[WHAT YOU SHOULD DO]: From the data, copy out every line in which the word "Case" appears.

[RECORDED INFORMATION]:
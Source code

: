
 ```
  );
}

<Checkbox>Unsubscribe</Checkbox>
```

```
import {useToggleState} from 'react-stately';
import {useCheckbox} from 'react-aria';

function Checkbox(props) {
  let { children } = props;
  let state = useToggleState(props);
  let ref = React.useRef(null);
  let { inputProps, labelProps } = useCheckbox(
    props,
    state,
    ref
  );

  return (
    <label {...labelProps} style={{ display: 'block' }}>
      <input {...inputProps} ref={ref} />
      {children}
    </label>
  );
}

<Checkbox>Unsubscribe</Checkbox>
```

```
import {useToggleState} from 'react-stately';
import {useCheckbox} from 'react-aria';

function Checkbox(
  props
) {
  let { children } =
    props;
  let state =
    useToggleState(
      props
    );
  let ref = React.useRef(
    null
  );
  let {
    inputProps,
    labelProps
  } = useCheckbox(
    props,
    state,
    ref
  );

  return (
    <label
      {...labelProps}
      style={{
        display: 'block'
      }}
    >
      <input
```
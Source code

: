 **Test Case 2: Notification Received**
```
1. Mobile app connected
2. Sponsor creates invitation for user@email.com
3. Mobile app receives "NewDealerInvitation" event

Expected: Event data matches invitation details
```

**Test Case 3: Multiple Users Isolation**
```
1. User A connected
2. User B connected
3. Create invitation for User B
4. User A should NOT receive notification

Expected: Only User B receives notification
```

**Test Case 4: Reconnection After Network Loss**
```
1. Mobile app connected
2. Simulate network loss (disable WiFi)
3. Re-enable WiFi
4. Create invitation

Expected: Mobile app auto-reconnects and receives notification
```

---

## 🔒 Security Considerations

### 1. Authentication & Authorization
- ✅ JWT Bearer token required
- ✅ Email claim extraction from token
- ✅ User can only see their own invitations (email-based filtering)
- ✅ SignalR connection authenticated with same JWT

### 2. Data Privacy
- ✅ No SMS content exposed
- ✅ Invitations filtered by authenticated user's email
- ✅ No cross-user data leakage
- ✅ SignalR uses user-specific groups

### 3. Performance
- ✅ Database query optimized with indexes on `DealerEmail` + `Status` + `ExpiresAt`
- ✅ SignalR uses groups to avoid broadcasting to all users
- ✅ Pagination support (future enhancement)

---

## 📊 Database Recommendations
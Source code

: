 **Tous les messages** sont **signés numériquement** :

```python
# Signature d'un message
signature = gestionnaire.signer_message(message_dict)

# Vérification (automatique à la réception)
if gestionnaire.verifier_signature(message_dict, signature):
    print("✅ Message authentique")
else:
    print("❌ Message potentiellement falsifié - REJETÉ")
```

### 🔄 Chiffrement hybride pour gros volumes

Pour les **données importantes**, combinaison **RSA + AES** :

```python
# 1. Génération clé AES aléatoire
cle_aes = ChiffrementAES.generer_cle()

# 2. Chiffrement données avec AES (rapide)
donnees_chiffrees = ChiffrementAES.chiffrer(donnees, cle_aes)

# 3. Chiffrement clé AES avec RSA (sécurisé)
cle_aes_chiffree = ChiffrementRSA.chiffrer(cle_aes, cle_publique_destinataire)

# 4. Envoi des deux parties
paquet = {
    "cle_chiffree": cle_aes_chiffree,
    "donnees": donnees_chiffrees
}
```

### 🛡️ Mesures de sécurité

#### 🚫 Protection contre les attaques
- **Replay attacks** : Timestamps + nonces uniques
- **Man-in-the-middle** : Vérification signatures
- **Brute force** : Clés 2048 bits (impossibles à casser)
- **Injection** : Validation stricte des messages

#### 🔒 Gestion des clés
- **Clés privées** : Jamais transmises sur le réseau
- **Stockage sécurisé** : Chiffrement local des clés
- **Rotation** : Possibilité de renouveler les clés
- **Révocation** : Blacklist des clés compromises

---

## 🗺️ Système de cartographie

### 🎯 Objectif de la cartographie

[EXERCISE SOLUTION]:
: **Test Case 2: Notification Received**
**Test Case 3: Multiple Users Isolation**
**Test Case 4: Reconnection After Network Loss**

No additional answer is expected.